---------- Data for analysis

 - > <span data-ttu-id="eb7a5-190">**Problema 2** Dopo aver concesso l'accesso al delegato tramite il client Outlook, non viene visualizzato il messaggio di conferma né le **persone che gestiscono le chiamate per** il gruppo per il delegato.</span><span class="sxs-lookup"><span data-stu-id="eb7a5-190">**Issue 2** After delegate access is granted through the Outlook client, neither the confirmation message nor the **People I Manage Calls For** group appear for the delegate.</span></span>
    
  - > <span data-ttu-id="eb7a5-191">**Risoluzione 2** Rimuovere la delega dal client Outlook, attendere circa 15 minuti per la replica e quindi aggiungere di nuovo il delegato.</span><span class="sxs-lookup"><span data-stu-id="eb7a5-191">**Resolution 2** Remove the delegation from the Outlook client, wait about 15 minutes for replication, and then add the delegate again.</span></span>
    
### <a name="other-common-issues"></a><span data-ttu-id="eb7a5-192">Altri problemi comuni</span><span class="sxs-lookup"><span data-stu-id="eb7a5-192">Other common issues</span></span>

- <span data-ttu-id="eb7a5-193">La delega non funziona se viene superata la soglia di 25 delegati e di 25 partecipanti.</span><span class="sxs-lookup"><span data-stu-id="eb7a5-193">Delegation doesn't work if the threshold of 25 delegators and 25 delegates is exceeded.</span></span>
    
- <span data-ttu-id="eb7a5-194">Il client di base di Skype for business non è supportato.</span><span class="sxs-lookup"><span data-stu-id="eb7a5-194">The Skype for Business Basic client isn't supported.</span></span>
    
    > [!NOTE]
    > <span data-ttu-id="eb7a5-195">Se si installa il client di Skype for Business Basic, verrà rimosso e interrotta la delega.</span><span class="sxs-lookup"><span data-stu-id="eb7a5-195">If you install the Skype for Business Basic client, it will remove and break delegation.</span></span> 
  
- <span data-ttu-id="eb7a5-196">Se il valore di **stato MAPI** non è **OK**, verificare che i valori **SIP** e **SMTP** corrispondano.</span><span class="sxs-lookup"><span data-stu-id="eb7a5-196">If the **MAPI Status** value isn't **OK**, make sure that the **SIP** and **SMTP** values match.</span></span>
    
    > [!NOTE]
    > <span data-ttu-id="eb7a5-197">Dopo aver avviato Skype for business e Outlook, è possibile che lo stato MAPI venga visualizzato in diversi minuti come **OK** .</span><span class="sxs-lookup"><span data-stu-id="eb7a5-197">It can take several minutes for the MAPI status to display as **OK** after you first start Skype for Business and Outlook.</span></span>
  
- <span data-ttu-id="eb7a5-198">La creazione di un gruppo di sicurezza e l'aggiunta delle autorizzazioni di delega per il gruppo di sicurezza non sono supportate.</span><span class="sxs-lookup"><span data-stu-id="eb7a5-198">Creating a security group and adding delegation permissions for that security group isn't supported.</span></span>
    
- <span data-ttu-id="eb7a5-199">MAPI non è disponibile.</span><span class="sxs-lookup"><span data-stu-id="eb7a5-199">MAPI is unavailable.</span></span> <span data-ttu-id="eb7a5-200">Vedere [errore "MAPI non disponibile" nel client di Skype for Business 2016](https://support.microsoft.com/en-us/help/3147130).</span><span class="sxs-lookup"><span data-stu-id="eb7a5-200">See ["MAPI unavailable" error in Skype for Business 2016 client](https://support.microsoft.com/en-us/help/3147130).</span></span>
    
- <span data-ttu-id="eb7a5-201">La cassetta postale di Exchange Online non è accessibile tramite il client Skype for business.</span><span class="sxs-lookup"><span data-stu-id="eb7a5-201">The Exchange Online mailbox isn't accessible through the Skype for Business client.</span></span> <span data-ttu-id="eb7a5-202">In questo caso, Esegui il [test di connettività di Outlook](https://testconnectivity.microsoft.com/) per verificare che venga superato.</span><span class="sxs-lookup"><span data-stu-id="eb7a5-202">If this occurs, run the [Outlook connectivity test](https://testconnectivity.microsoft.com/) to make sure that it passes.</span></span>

--------------------

Requirement - The first line of the entries above and every line after it, up to and including the line with "and break delegation.</span></span>", should be set down exactly.

Response for this exercise -
 - > <span data-ttu-id="eb7a5-190">**Problema 2** Dopo aver concesso l'accesso al delegato tramite il client Outlook, non viene visualizzato il messaggio di conferma né le **persone che gestiscono le chiamate per** il gruppo per il delegato.</span><span class="sxs-lookup"><span data-stu-id="eb7a5-190">**Issue 2** After delegate access is granted through the Outlook client, neither the confirmation message nor the **People I Manage Calls For** group appear for the delegate.</span></span>
    
  - > <span data-ttu-id="eb7a5-191">**Risoluzione 2** Rimuovere la delega dal client Outlook, attendere circa 15 minuti per la replica e quindi aggiungere di nuovo il delegato.</span><span class="sxs-lookup"><span data-stu-id="eb7a5-191">**Resolution 2** Remove the delegation from the Outlook client, wait about 15 minutes for replication, and then add the delegate again.</span></span>
    
### <a name="other-common-issues"></a><span data-ttu-id="eb7a5-192">Altri problemi comuni</span><span class="sxs-lookup"><span data-stu-id="eb7a5-192">Other common issues</span></span>

- <span data-ttu-id="eb7a5-193">La delega non funziona se viene superata la soglia di 25 delegati e di 25 partecipanti.</span><span class="sxs-lookup"><span data-stu-id="eb7a5-193">Delegation doesn't work if the threshold of 25 delegators and 25 delegates is exceeded.</span></span>
    
- <span data-ttu-id="eb7a5-194">Il client di base di Skype for business non è supportato.</span><span class="sxs-lookup"><span data-stu-id="eb7a5-194">The Skype for Business Basic client isn't supported.</span></span>
    
    > [!NOTE]
    > <span data-ttu-id="eb7a5-195">Se si installa il client di Skype for Business Basic, verrà rimosso e interrotta la delega.</span><span class="sxs-lookup"><span data-stu-id="eb7a5-195">If you install the Skype for Business Basic client, it will remove and break delegation.</span></span> 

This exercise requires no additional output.